Project/Grant Period:
09/01/2018 – 04/31/2020

Goals of the Project:
To use new additive and subtractive manufacturing tools to develop the next generation of rigid and flexible substrate optoelectronic devices and beginning with optical fiber interconnects.
The overall project goals are:
(i) Develop a process to manufacture optical fiber interconnects on PCB boards
(ii) Develop a process to manufacture optical fiber interconnects on flexible substrates.

Example of optical fiber interconnect design produced using the LE-DPAM methodology. (a) Typical layout of a three-dimensional optical fiber interconnect where the optical interconnect is built upon a flexible substrate using micro-dispensing, FDM printing, and laser ablation of the end facets which can then be populated with optical components, (b) SEM image of an optical fiber interconnect on a flexible substrate manufactured using the LE-DPAM process. The fiber runs vertically through the image and has been cut using a laser ablation process to prepare the end facet.
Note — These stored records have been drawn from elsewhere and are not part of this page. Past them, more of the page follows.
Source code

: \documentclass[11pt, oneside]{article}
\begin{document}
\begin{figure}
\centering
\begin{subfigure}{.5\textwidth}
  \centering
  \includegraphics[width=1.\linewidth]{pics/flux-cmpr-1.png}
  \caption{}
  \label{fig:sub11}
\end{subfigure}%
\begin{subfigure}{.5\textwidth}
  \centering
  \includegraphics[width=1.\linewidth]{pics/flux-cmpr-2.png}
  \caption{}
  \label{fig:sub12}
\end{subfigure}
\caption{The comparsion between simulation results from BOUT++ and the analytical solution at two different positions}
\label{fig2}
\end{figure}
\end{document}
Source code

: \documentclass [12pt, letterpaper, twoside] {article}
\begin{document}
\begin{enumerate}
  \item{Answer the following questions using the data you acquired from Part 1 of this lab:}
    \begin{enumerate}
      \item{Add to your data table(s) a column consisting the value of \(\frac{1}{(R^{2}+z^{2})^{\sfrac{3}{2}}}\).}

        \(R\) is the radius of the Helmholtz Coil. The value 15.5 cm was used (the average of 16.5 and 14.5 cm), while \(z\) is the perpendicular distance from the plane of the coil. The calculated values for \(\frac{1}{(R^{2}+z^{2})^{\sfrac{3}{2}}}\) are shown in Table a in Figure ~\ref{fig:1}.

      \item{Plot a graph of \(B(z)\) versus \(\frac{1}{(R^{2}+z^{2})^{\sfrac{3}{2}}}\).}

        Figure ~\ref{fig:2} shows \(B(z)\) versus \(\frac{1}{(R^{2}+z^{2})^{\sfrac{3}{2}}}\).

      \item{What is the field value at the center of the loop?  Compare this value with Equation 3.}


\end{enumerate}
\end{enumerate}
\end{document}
The additional fiber and cladding will be removed, and optical components then added.

Summary of LE-DPAM process used for manufacturing an optical interconnect on a flexible substrate. (a) Liquid cladding material is first micro-dispensed onto the flexible substrate. (b) Cladding material is then cured with UV energy to create a solid but still flexible cladding material. (c) An ABS adhesive material is micro-dispensed onto the flexible substrate to help bond the optical fiber to the substrate and allowed to dry. (d) Fiber is extruded onto the ABS adhesive material on the substrate and then traversed across the cladding material to embed the optical fiber within the cladding. (e) Cladding material is then cured again, after it had been softened during the FDM printing process, with UV energy to create a solid but still flexible cladding material. (f) End facets are prepared using a subtractive laser ablation process, and finally components are mounted to the flexible substrate where communication is via the optical fiber interconnect.

Project Deliverables:
(i) Functional optical interconnect on rigid and flexible substrates
(ii) Developed models, processes conditions, and simulation of optical and mechanical performance.


Outcomes

Journal Publications:

  • R.B. Tipton, D. Hou, Z. Shi, T.M Weller, V.R. Bhethanabotla, Optical interconnects on a flexible substrate by multi-material hybrid additive and subtractive manufacturing, Additive Manufacturing Journal, 2021

  • R.B. Tipton, D. Hou, E.A. Rojas-Nastrucci, T.M. Weller, V.R. Bhethanabotla: Laser Enhanced Direct Print Additive Manufacturing of Circular Cross-Section Optical Fiber Interconnects for Board Level Computing Devices, Additive Manufacturing Journal, 2020

Patents:

  • US Provisional Patent Application 62/901,063, “Embedding of Additive Manufactured Optical Fibers into an Optical Cladding Material to Promote Round Fibers through Homogeneous Cooling” R.B. Tipton, D. Hou, E.A. Rojas-Nastrucci, T.M. Weller, V.R. Bhethanabotla was filed on 9/12/19.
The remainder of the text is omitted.